LONDON — The dollar edged higher, gold steadied and European shares remained near five-year highs yesterday as investors wait to see if the US Federal Reserve will give any signal on the future of its stimulus programme.
The dollar DXY was up 0,2% against major currencies as European trading gathered pace.
Upbeat comments from Chicago policymaker Charles Evans have made Wednesday’s release of minutes of the US central bank’s last meeting the main focus for markets, with Fed chairman Ben Bernanke due to testify to Congress on the same day.
Having hit a five-year high on Monday, European shares FTEU3 opened 0,3% lower as investors cashed in on some of the recent gains.
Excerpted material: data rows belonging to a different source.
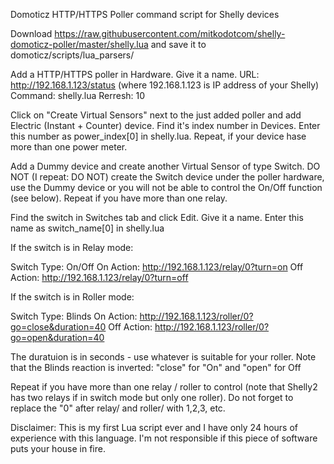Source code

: Domoticz HTTP/HTTPS Poller command script for Shelly devices

Download https://raw.githubusercontent.com/mitkodotcom/shelly-domoticz-poller/master/shelly.lua and save it to domoticz/scripts/lua_parsers/

Add a HTTP/HTTPS poller in Hardware. Give it a name.
URL: http://192.168.1.123/status (where 192.168.1.123 is IP address of your Shelly)
Command: shelly.lua
Rerresh: 10

Click on "Create Virtual Sensors" next to the just added poller and add Electric (Instant + Counter) device. Find it's index number in Devices. Enter this number as power_index[0] in shelly.lua. Repeat, if your device hase more than one power meter.

Add a Dummy device and create another Virtual Sensor of type Switch. DO NOT (I repeat: DO NOT) create the Switch device under the poller hardware, use the Dummy device or you will not be able to control the On/Off function (see below). Repeat if you have more than one relay.

Find the switch in Switches tab and click Edit. Give it a name. Enter this name as switch_name[0] in shelly.lua

If the switch is in Relay mode:

   Switch Type: On/Off
   On Action: http://192.168.1.123/relay/0?turn=on
   Off Action: http://192.168.1.123/relay/0?turn=off

If the switch is in Roller mode:

   Switch Type: Blinds
   On Action: http://192.168.1.123/roller/0?go=close&duration=40
   Off Action: http://192.168.1.123/roller/0?go=open&duration=40
   
   The duratuion is in seconds - use whatever is suitable for your roller.
   Note that the Blinds reaction is inverted: "close" for "On" and "open" for Off
   
Repeat if you have more than one relay / roller to control (note that Shelly2 has two relays if in switch mode but only one roller). Do not forget to replace the "0" after relay/ and roller/ with 1,2,3, etc.

Disclaimer: This is my first Lua script ever and I have only 24 hours of experience with this language. I'm not responsible if this piece of software puts your house in fire.
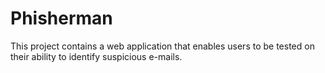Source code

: # Phisherman

This project contains a web application that enables users to be tested on their ability to identify suspicious e-mails.
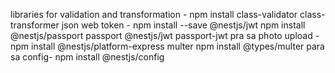 libraries for validation and transformation - npm install class-validator class-transformer
json web token - npm install --save @nestjs/jwt
npm install @nestjs/passport passport @nestjs/jwt passport-jwt
pra sa photo upload - npm install @nestjs/platform-express multer
npm install @types/multer
para sa config- npm install @nestjs/config
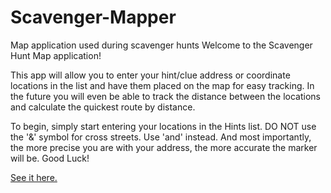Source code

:# Scavenger-Mapper
Map application used during scavenger hunts
Welcome to the Scavenger Hunt Map application!

This app will allow you to enter your hint/clue address or coordinate locations in the list and have them placed on the map for easy tracking. In the future you will even be able to track the distance between the locations and calculate the quickest route by distance.

To begin, simply start entering your locations in the Hints list.
DO NOT use the '&' symbol for cross streets. Use 'and' instead. And most importantly, the more precise you are with your address, the more accurate the marker will be. Good Luck!


[See it here.](http://caseybennington.github.io/Scavenger-Mapper/)
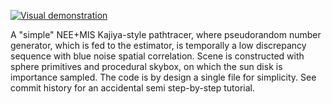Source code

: [![Visual demonstration](http://img.youtube.com/vi/xysaDVy2M3g/0.jpg)](http://www.youtube.com/watch?v=xysaDVy2M3g "Visual demonstration (YouTube)")

A "simple" NEE+MIS Kajiya-style pathtracer, where pseudorandom number generator, which is fed to the estimator, is temporally a low discrepancy sequence with blue noise spatial correlation. Scene is constructed with sphere primitives and procedural skybox, on which the sun disk is importance sampled. The code is by design a single file for simplicity. See commit history for an accidental semi step-by-step tutorial.

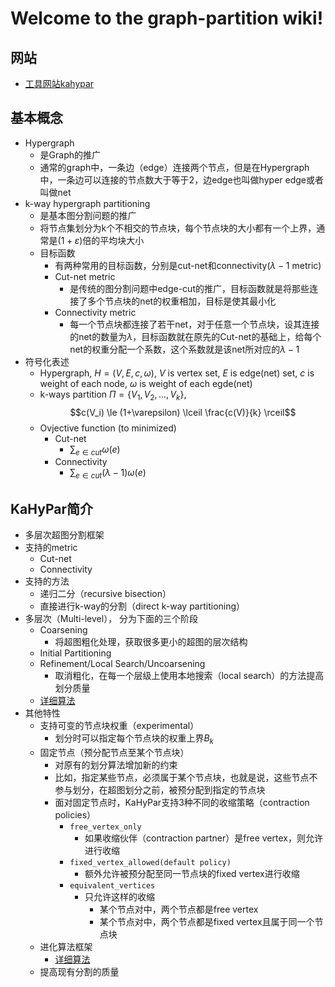 # Welcome to the graph-partition wiki!

## 网站
- [工具网站kahypar](https://kahypar.org/)

## 基本概念
- Hypergraph
  - 是Graph的推广
  - 通常的graph中，一条边（edge）连接两个节点，但是在Hypergraph中，一条边可以连接的节点数大于等于2，边edge也叫做hyper edge或者叫做net
- k-way hypergraph partitioning
  - 是基本图分割问题的推广
  - 将节点集划分为k个不相交的节点块，每个节点块的大小都有一个上界，通常是$(1+\varepsilon)$倍的平均块大小
  - 目标函数
    - 有两种常用的目标函数，分别是cut-net和connectivity($\lambda - 1$ metric)
    - Cut-net metric
      - 是传统的图分割问题中edge-cut的推广，目标函数就是将那些连接了多个节点块的net的权重相加，目标是使其最小化
    - Connectivity metric
      - 每一个节点块都连接了若干net，对于任意一个节点块，设其连接的net的数量为$\lambda$，目标函数就在原先的Cut-net的基础上，给每个net的权重分配一个系数，这个系数就是该net所对应的$\lambda - 1$
- 符号化表述
  - Hypergraph, $H = (V,E,c,\omega)$, $V$ is vertex set, $E$ is edge(net) set, $c$ is weight of each node, $\omega$ is weight of each egde(net)
  - k-ways partition $\Pi = \{V_1, V_2, ..., V_k \}$,$$c(V_i) \le (1+\varepsilon) \lceil \frac{c(V)}{k} \rceil$$
  - Ovjective function (to minimized)
    - Cut-net
      - $\sum_{e \in cut}\omega(e)$
    - Connectivity
      - $\sum_{e \in cut}(\lambda-1)\omega(e)$

## KaHyPar简介
- 多层次超图分割框架
- 支持的metric
  - Cut-net
  - Connectivity
- 支持的方法
  - 递归二分（recursive bisection）
  - 直接进行k-way的分割（direct k-way partitioning）
- 多层次（Multi-level）， 分为下面的三个阶段
  - Coarsening
    - 将超图粗化处理，获取很多更小的超图的层次结构
  - Initial Partitioning
  - Refinement/Local Search/Uncoarsening
    - 取消粗化，在每一个层级上使用本地搜索（local search）的方法提高划分质量
  - [详细算法](https://github.com/kahypar/research-publications)
- 其他特性
  - 支持可变的节点块权重（experimental）
    - 划分时可以指定每个节点块的权重上界$B_k$
  - 固定节点（预分配节点至某个节点块）
    - 对原有的划分算法增加新的约束
    - 比如，指定某些节点，必须属于某个节点块，也就是说，这些节点不参与划分，在超图划分之前，被预分配到指定的节点块
    - 面对固定节点时，KaHyPar支持3种不同的收缩策略（contraction policies）
      - `free_vertex_only`
        - 如果收缩伙伴（contraction partner）是free vertex，则允许进行收缩
      - `fixed_vertex_allowed(default policy)`
        - 额外允许被预分配至同一节点块的fixed vertex进行收缩
      - `equivalent_vertices`
        - 只允许这样的收缩
          - 某个节点对中，两个节点都是free vertex
          - 某个节点对中，两个节点都是fixed vertex且属于同一个节点块
  - 进化算法框架
    - [详细算法](https://dl.acm.org/doi/10.1145/3205455.3205475)
  - 提高现有分割的质量


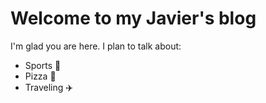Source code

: # Welcome to my Javier's blog

I'm glad you are here. I plan to talk about:
- Sports :football:
- Pizza :pizza:
- Traveling :airplane:
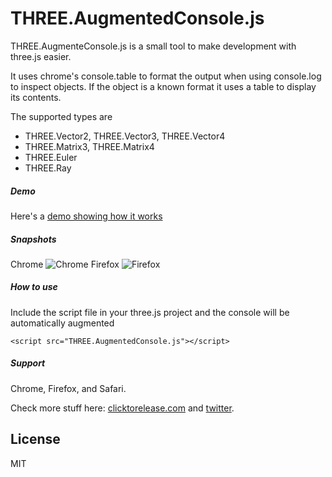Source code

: # THREE.AugmentedConsole.js

THREE.AugmenteConsole.js is a small tool to make development with three.js easier.

It uses chrome's console.table to format the output when using console.log to inspect objects. If the object is a known format it uses a table to display its contents.

The supported types are

* THREE.Vector2, THREE.Vector3, THREE.Vector4
* THREE.Matrix3, THREE.Matrix4
* THREE.Euler
* THREE.Ray

##### Demo

Here's a [demo showing how it works](http://www.clicktorelease.com/tools/augmented-console/)

##### Snapshots
Chrome
![Chrome](http://www.clicktorelease.com/tools/augmented-console/chrome-augmented-console.jpg "The output on Chrome")
Firefox
![Firefox](http://www.clicktorelease.com/tools/augmented-console/firefox-augmented-console.jpg "The output of Firefox")

##### How to use
Include the script file in your three.js project and the console will be automatically augmented

    <script src="THREE.AugmentedConsole.js"></script>

##### Support
Chrome, Firefox, and Safari.

Check more stuff here: [clicktorelease.com](http://www.clicktorelease.com) and [twitter](http://twitter.com/thespite).

License
----

MIT
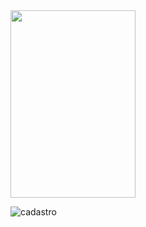 <img src="https://github.com/MrFlinck/TaskBuddyMobile/assets/114952688/f5513041-259e-4728-86a8-e7db2dd879f4" width="200" height="300">

![cadastro](https://github.com/MrFlinck/TaskBuddyMobile/assets/114952688/f5513041-259e-4728-86a8-e7db2dd879f4)

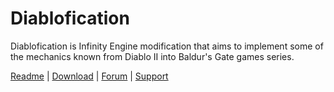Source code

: # Diablofication

Diablofication is Infinity Engine modification that aims to implement some of the mechanics known from Diablo II into Baldur's Gate games series.

[Readme](https://github.com/m-architek/Diablofication/tree/release#readme) | [Download](https://github.com/m-architek/Diablofication/releases) | [Forum](https://www.gibberlings3.net/forums/topic/35393-diablofication/) | [Support](https://github.com/m-architek/Diablofication/issues)
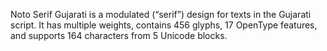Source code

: Noto Serif Gujarati is a modulated (“serif”) design for texts in the Gujarati script. It has multiple weights, contains 456 glyphs, 17 OpenType features, and supports 164 characters from 5 Unicode blocks.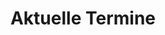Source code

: ---
layout: modul
title: Aktuelle Termine
description: Modul, das eine Vorschau auf zwei Termine nebeneinander angeordnet anzeigt. Dabei werden von jedem Termin Aufmacherbild, Titel und Beschreibung sowie ein Verweis auf den Termin angezeigt.
department: modul
name: modul-events
img: media/konzepte/module/modul_events.png
---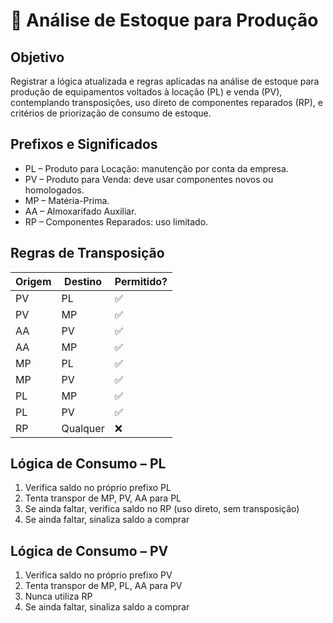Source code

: # 📘 Análise de Estoque para Produção

## Objetivo
Registrar a lógica atualizada e regras aplicadas na análise de estoque para produção de equipamentos voltados à locação (PL) e venda (PV), contemplando transposições, uso direto de componentes reparados (RP), e critérios de priorização de consumo de estoque.

## Prefixos e Significados
- PL – Produto para Locação: manutenção por conta da empresa.
- PV – Produto para Venda: deve usar componentes novos ou homologados.
- MP – Matéria-Prima.
- AA – Almoxarifado Auxiliar.
- RP – Componentes Reparados: uso limitado.

## Regras de Transposição
| Origem | Destino | Permitido? |
|--------|---------|------------|
| PV     | PL      | ✅         |
| PV     | MP      | ✅         |
| AA     | PV      | ✅         |
| AA     | MP      | ✅         |
| MP     | PL      | ✅         |
| MP     | PV      | ✅         |
| PL     | MP      | ✅         |
| PL     | PV      | ✅         |
| RP     | Qualquer| ❌         |

## Lógica de Consumo – PL
1. Verifica saldo no próprio prefixo PL
2. Tenta transpor de MP, PV, AA para PL
3. Se ainda faltar, verifica saldo no RP (uso direto, sem transposição)
4. Se ainda faltar, sinaliza saldo a comprar

## Lógica de Consumo – PV
1. Verifica saldo no próprio prefixo PV
2. Tenta transpor de MP, PL, AA para PV
3. Nunca utiliza RP
4. Se ainda faltar, sinaliza saldo a comprar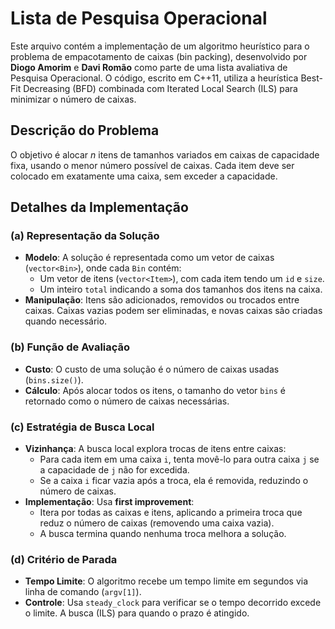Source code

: # Lista de Pesquisa Operacional

Este arquivo contém a implementação de um algoritmo heurístico para o problema de empacotamento de caixas (bin packing), desenvolvido por **Diogo Amorim** e **Davi Romão** como parte de uma lista avaliativa de Pesquisa Operacional. O código, escrito em C++11, utiliza a heurística Best-Fit Decreasing (BFD) combinada com Iterated Local Search (ILS) para minimizar o número de caixas.

## Descrição do Problema

O objetivo é alocar *n* itens de tamanhos variados em caixas de capacidade fixa, usando o menor número possível de caixas. Cada item deve ser colocado em exatamente uma caixa, sem exceder a capacidade.

## Detalhes da Implementação

### (a) Representação da Solução

- **Modelo**: A solução é representada como um vetor de caixas (`vector<Bin>`), onde cada `Bin` contém:
  - Um vetor de itens (`vector<Item>`), com cada item tendo um `id` e `size`.
  - Um inteiro `total` indicando a soma dos tamanhos dos itens na caixa.
- **Manipulação**: Itens são adicionados, removidos ou trocados entre caixas. Caixas vazias podem ser eliminadas, e novas caixas são criadas quando necessário.

### (b) Função de Avaliação

- **Custo**: O custo de uma solução é o número de caixas usadas (`bins.size()`).
- **Cálculo**: Após alocar todos os itens, o tamanho do vetor `bins` é retornado como o número de caixas necessárias.

### (c) Estratégia de Busca Local

- **Vizinhança**: A busca local explora trocas de itens entre caixas:
  - Para cada item em uma caixa `i`, tenta movê-lo para outra caixa `j` se a capacidade de `j` não for excedida.
  - Se a caixa `i` ficar vazia após a troca, ela é removida, reduzindo o número de caixas.
- **Implementação**: Usa **first improvement**:
  - Itera por todas as caixas e itens, aplicando a primeira troca que reduz o número de caixas (removendo uma caixa vazia).
  - A busca termina quando nenhuma troca melhora a solução.

### (d) Critério de Parada

- **Tempo Limite**: O algoritmo recebe um tempo limite em segundos via linha de comando (`argv[1]`).
- **Controle**: Usa `steady_clock` para verificar se o tempo decorrido excede o limite. A busca (ILS) para quando o prazo é atingido.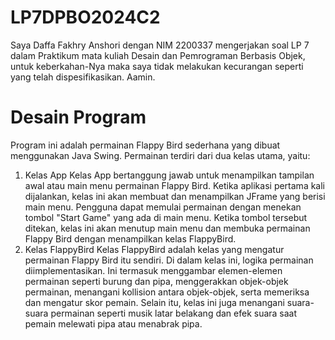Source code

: # LP7DPBO2024C2

Saya Daffa Fakhry Anshori dengan NIM 2200337 mengerjakan soal LP 7 dalam Praktikum mata kuliah Desain dan Pemrograman Berbasis Objek, 
untuk keberkahan-Nya maka saya tidak melakukan kecurangan seperti yang telah dispesifikasikan. Aamin.

# Desain Program
Program ini adalah permainan Flappy Bird sederhana yang dibuat menggunakan Java Swing. Permainan terdiri dari dua kelas utama, yaitu:
1. Kelas App
Kelas App bertanggung jawab untuk menampilkan tampilan awal atau main menu permainan Flappy Bird. Ketika aplikasi pertama kali dijalankan, kelas ini akan membuat dan menampilkan JFrame yang berisi main menu. Pengguna dapat memulai permainan dengan menekan tombol "Start Game" yang ada di main menu. Ketika tombol tersebut ditekan, kelas ini akan menutup main menu dan membuka permainan Flappy Bird dengan menampilkan kelas FlappyBird.
2. Kelas FlappyBird
Kelas FlappyBird adalah kelas yang mengatur permainan Flappy Bird itu sendiri. Di dalam kelas ini, logika permainan diimplementasikan. Ini termasuk menggambar elemen-elemen permainan seperti burung dan pipa, menggerakkan objek-objek permainan, menangani kollision antara objek-objek, serta memeriksa dan mengatur skor pemain. Selain itu, kelas ini juga menangani suara-suara permainan seperti musik latar belakang dan efek suara saat pemain melewati pipa atau menabrak pipa.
It was a similar story in the bond market, where German Bund futures dipped.
“With the economic numbers being pretty good in the States, there may be an easing back of QE (bond buying) sooner rather than later,” said Berkeley Futures associate director Richard Griffiths.
“The DAX and Euro STOXX have moved ahead a lot more than the UK, so in the event of any profit-taking in the US, the European markets may drop just that little bit more.”
Currency and stockmarkets across Asia were largely subdued, although Japan’s Nikkei index managed to creep up to a fresh 5-1/2 year high and the yen gave back some of Monday’s minor gains.
After its recent rollercoaster ride, gold steadied at around $1,390 an ounce, although the stronger dollar left it facing its eighth fall in nine sessions.